Le constat est en réalité plutôt négatif : il y a une dégradation persistante, et même croissante, de l’état de l’environnement des écosystèmes agricoles. Malgré la monté en puissance d’objectif et d’instruments en vue de protéger l’environnement dans la PAC, les effets contraire de l’agricultures sur l’environnement demeurent beaucoup trop important « en termes de pollutions diffuses du sol, de l’eau et de l’air du fait d’utilisations d’intrants chimiques, et parfois organiques, au-delà des capacités d’absorption des milieux, mais également en termes de dégradation de la biodiversité et d’émissions nettes de gaz à effet de serre d’origine agricole ».¹º

Les propositions règlementaires de la Commission européenne sur le 2nd pilier traduisent un désengagement important de l’Union européenne dans cette politique. Les sommes allouées au 2nd pilier de la PAC sont orientées à la baisse, notamment avec la sortie du Royaume-Uni de l’Union Européenne.

La PAC n’a pas pu enrayer le déclin d’un capital naturel précieux pour les producteurs, en témoigne le cas des pollinisateurs ou encore le cas des insectes auxiliaire de culture. Dans les zones agricoles, le déclin de la biodiversité s’avère particulièrement grave, allant même jusqu’à s’accélérer, malgré une forte hétérogénéité selon les types d’agricultures.

Dans le cas d’une agriculture intensive, les micro-organismes du sol, de la flore et de la faune se font rare et peu variés. Ceci est dû à l’emploi quasi-automatique de produits phytosanitaires élevé pour couvrir de larges parcelles aux rotation simplifiées.

Mais la biodiversité n’est pas le seul problème lié à l’agriculture. Cette dernière est aussi en cause dans la pollution des eaux. Elle est aussi la source d’émissions d’ammoniac dans l’air, engendrant des microparticules particulièrement dommageables à la santé.
L’agriculture est aussi un émetteur important de gaz à effet de serre que sont le protoxyde d’azote et le méthane.
Les aides découplées incitent moins que dans le passé à utiliser des intrants chimiques en grande quantité. Mais les multiples mesures, depuis les paiements agro-environnementaux instaurés par la réforme de 1992 jusqu’aux tentatives de « verdissement » de 2013 n’ont eu que très peu d’impacts positifs sur l’environnement et la biodiversité des systèmes agricoles.
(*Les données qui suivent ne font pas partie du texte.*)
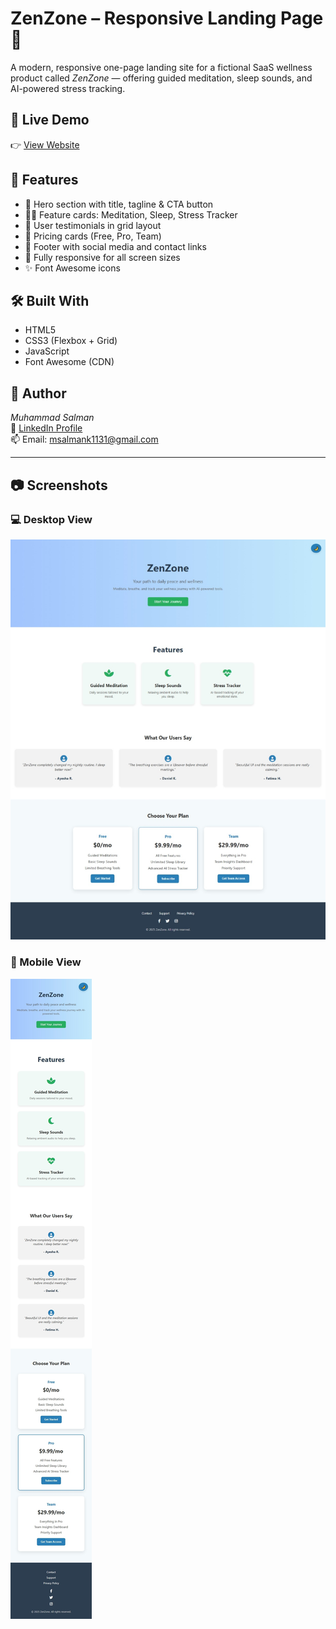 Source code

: # ZenZone – Responsive Landing Page 🌿

A modern, responsive one-page landing site for a fictional SaaS wellness product called *ZenZone* — offering guided meditation, sleep sounds, and AI-powered stress tracking.

## 🔗 Live Demo

👉 [View Website](https://muhammad-salman123.github.io/ZenZone-elevvo-task)

## 📂 Features

- 🌈 Hero section with title, tagline & CTA button
- 🧘‍♂ Feature cards: Meditation, Sleep, Stress Tracker
- 💬 User testimonials in grid layout
- 💸 Pricing cards (Free, Pro, Team)
- 👣 Footer with social media and contact links
- 📱 Fully responsive for all screen sizes
- ✨ Font Awesome icons

 ## 🛠 Built With

- HTML5
- CSS3 (Flexbox + Grid)
- JavaScript
- Font Awesome (CDN)

## 📌 Author

*Muhammad Salman*  
💼 [LinkedIn Profile](https://www.linkedin.com/in/muhammad-salman-6630152a9)  
📫 Email: msalmank1131@gmail.com

---


## 📷 Screenshots

### 💻 Desktop View
![Desktop](desktop-view.jpeg)

### 📱 Mobile View
![Mobile](mobile-view.jpeg)



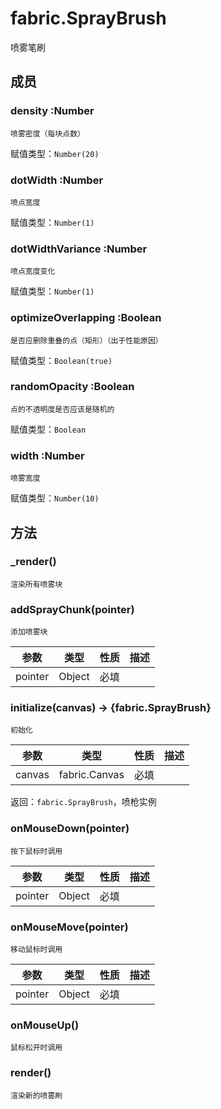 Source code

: # fabric.SprayBrush
喷雾笔刷

## 成员

### density :Number
    喷雾密度（每块点数）
赋值类型：`Number(20)`

### dotWidth :Number
    喷点宽度
赋值类型：`Number(1)`

### dotWidthVariance :Number
    喷点宽度变化
赋值类型：`Number(1)`

### optimizeOverlapping :Boolean
    是否应删除重叠的点（矩形）（出于性能原因）
赋值类型：`Boolean(true)`

### randomOpacity :Boolean
    点的不透明度是否应该是随机的
赋值类型：`Boolean`

### width :Number
    喷雾宽度
赋值类型：`Number(10)`

## 方法

### _render()
    渲染所有喷雾块 

### addSprayChunk(pointer)
    添加喷雾块
 参数|类型|性质|描述
|---|---|---|---
pointer|Object|必填|

### initialize(canvas) → {fabric.SprayBrush}
    初始化
 参数|类型|性质|描述
|---|---|---|---
canvas|fabric.Canvas|必填|

返回：`fabric.SprayBrush`，喷枪实例

### onMouseDown(pointer)
    按下鼠标时调用
 参数|类型|性质|描述
|---|---|---|---
pointer|Object|必填|


### onMouseMove(pointer)
    移动鼠标时调用
 参数|类型|性质|描述
|---|---|---|---
pointer|Object|必填|

### onMouseUp()
    鼠标松开时调用

### render()
    渲染新的喷雾刷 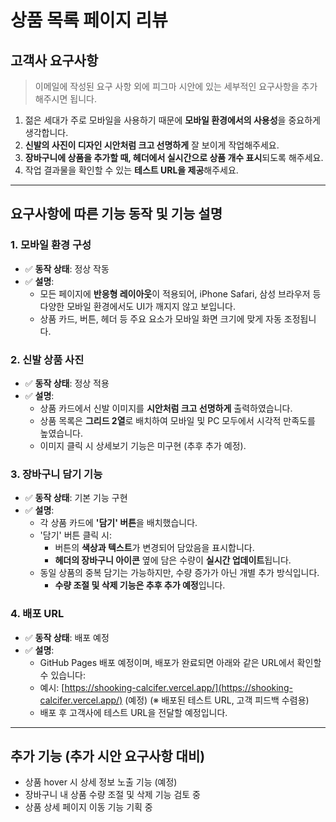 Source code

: # 상품 목록 페이지 리뷰

## 고객사 요구사항
> 이메일에 작성된 요구 사항 외에 피그마 시안에 있는 세부적인 요구사항을 추가해주시면 됩니다.

1. 젊은 세대가 주로 모바일을 사용하기 때문에 **모바일 환경에서의 사용성**을 중요하게 생각합니다.
2. **신발의 사진이 디자인 시안처럼 크고 선명하게** 잘 보이게 작업해주세요.
3. **장바구니에 상품을 추가할 때, 헤더에서 실시간으로 상품 개수 표시**되도록 해주세요.
4. 작업 결과물을 확인할 수 있는 **테스트 URL을 제공**해주세요.

---

## 요구사항에 따른 기능 동작 및 기능 설명

### 1. 모바일 환경 구성
- ✅ **동작 상태**: 정상 작동
- ✅ **설명**:
  - 모든 페이지에 **반응형 레이아웃**이 적용되어, iPhone Safari, 삼성 브라우저 등 다양한 모바일 환경에서도 UI가 깨지지 않고 보입니다.
  - 상품 카드, 버튼, 헤더 등 주요 요소가 모바일 화면 크기에 맞게 자동 조정됩니다.

### 2. 신발 상품 사진
- ✅ **동작 상태**: 정상 적용
- ✅ **설명**:
  - 상품 카드에서 신발 이미지를 **시안처럼 크고 선명하게** 출력하였습니다.
  - 상품 목록은 **그리드 2열**로 배치하여 모바일 및 PC 모두에서 시각적 만족도를 높였습니다.
  - 이미지 클릭 시 상세보기 기능은 미구현 (추후 추가 예정).

### 3. 장바구니 담기 기능
- ✅ **동작 상태**: 기본 기능 구현
- ✅ **설명**:
  - 각 상품 카드에 **'담기' 버튼**을 배치했습니다.
  - '담기' 버튼 클릭 시:
    - 버튼의 **색상과 텍스트**가 변경되어 담았음을 표시합니다.
    - **헤더의 장바구니 아이콘** 옆에 담은 수량이 **실시간 업데이트**됩니다.
  - 동일 상품의 중복 담기는 가능하지만, 수량 증가가 아닌 개별 추가 방식입니다.
    - **수량 조절 및 삭제 기능은 추후 추가 예정**입니다.

### 4. 배포 URL
- ✅ **동작 상태**: 배포 예정
- ✅ **설명**:
  - GitHub Pages 배포 예정이며, 배포가 완료되면 아래와 같은 URL에서 확인할 수 있습니다:
  - 예시: 
    [https://shooking-calcifer.vercel.app/](https://shooking-calcifer.vercel.app/)  (예정)
  (※ 배포된 테스트 URL, 고객 피드백 수렴용)
  - 배포 후 고객사에 테스트 URL을 전달할 예정입니다.

---

## 추가 기능 (추가 시안 요구사항 대비)
- 상품 hover 시 상세 정보 노출 기능 (예정)
- 장바구니 내 상품 수량 조절 및 삭제 기능 검토 중
- 상품 상세 페이지 이동 기능 기획 중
Une PAC en réalité peu communautaire

Aujourd’hui, il semblerait que la politique agricole commune soit en réalité de moins en moins commune. Il semble ne plus y avoir de réel accord entre les 27 Etats membre de l’UE sur les objectifs à assigner à la PAC, ce qui témoigne de l’absence de vision partagée sur le devenir de l’agriculture européenne.¹¹

C’est à la Commission de proposer ce qui répond à l’intérêt général européen. Le problème est qu’elle ne dispose pas d’un consensus sur lequel s’appuyer pour une réforme ambitieuse qui donnerait un nouveau souffle à la PAC.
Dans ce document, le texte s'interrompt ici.